● Dataset entries
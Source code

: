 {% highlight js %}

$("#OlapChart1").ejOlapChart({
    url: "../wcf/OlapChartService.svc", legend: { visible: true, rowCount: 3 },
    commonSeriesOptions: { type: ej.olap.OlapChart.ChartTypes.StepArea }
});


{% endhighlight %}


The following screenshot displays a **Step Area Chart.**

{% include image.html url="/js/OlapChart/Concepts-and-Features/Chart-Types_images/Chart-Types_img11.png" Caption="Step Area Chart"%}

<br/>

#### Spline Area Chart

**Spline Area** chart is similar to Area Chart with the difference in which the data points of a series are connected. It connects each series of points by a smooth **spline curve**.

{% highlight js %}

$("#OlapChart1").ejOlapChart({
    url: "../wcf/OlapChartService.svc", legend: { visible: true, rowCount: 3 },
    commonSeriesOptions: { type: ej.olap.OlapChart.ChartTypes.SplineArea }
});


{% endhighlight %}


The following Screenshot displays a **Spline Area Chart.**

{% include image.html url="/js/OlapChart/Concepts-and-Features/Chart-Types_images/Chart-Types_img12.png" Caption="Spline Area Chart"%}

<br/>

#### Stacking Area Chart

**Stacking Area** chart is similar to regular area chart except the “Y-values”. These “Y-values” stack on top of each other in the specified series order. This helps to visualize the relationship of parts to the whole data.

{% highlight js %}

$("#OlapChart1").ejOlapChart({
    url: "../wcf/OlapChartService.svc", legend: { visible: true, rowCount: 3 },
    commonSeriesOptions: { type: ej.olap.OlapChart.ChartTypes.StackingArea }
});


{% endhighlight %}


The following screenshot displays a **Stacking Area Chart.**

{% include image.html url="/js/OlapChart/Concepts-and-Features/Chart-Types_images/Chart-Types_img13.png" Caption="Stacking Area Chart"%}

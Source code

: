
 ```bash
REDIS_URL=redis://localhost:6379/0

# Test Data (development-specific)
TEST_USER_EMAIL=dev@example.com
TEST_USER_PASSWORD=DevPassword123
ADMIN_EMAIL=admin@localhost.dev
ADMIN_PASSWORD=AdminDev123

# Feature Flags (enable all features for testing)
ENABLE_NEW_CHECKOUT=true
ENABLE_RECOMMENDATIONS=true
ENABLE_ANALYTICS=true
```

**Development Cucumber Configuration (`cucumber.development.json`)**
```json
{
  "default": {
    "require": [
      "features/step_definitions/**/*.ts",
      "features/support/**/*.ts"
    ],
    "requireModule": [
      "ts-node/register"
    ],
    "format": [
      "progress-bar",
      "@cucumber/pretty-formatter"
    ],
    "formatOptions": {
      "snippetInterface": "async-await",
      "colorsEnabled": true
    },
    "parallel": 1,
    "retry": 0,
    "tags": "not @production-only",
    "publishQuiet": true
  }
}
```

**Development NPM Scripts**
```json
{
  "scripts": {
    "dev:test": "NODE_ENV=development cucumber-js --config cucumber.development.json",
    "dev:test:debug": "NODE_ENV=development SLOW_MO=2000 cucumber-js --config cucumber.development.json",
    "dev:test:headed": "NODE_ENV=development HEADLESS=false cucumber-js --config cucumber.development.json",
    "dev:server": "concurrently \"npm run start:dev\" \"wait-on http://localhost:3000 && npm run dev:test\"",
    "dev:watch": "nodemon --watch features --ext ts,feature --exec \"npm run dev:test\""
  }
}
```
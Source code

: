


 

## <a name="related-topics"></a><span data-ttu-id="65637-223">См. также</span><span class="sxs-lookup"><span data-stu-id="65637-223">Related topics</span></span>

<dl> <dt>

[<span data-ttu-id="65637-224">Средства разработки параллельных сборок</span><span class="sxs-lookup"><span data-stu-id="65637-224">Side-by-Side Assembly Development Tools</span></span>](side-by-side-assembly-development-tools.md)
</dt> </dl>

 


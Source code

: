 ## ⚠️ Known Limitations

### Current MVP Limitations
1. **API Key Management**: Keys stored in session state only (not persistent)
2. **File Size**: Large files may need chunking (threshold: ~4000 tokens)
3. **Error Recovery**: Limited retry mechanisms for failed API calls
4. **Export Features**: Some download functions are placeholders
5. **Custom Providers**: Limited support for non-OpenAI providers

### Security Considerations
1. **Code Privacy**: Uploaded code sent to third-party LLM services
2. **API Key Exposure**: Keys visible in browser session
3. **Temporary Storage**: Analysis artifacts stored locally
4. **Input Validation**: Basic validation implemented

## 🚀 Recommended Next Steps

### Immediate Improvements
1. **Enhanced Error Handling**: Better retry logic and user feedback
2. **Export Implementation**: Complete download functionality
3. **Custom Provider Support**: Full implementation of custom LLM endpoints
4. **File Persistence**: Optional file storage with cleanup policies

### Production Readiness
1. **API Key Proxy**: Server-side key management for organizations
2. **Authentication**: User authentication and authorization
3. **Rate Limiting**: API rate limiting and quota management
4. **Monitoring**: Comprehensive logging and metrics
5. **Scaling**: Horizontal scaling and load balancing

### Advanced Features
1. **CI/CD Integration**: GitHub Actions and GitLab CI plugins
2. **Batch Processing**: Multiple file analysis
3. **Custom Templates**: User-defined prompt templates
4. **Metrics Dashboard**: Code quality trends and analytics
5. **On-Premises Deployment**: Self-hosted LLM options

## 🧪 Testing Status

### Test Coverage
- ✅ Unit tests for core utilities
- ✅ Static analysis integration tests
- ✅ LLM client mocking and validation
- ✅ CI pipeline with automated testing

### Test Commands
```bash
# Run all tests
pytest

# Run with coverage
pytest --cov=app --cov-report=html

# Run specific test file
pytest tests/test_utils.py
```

● Exercise description
Please give back, exactly as it stands above, the stretch from the line with "### Production Readiness" through the line with "- ✅ Unit tests for core utilities", and no line outside it.

● Answer area
### Production Readiness
1. **API Key Proxy**: Server-side key management for organizations
2. **Authentication**: User authentication and authorization
3. **Rate Limiting**: API rate limiting and quota management
4. **Monitoring**: Comprehensive logging and metrics
5. **Scaling**: Horizontal scaling and load balancing

### Advanced Features
1. **CI/CD Integration**: GitHub Actions and GitLab CI plugins
2. **Batch Processing**: Multiple file analysis
3. **Custom Templates**: User-defined prompt templates
4. **Metrics Dashboard**: Code quality trends and analytics
5. **On-Premises Deployment**: Self-hosted LLM options

## 🧪 Testing Status

### Test Coverage
- ✅ Unit tests for core utilities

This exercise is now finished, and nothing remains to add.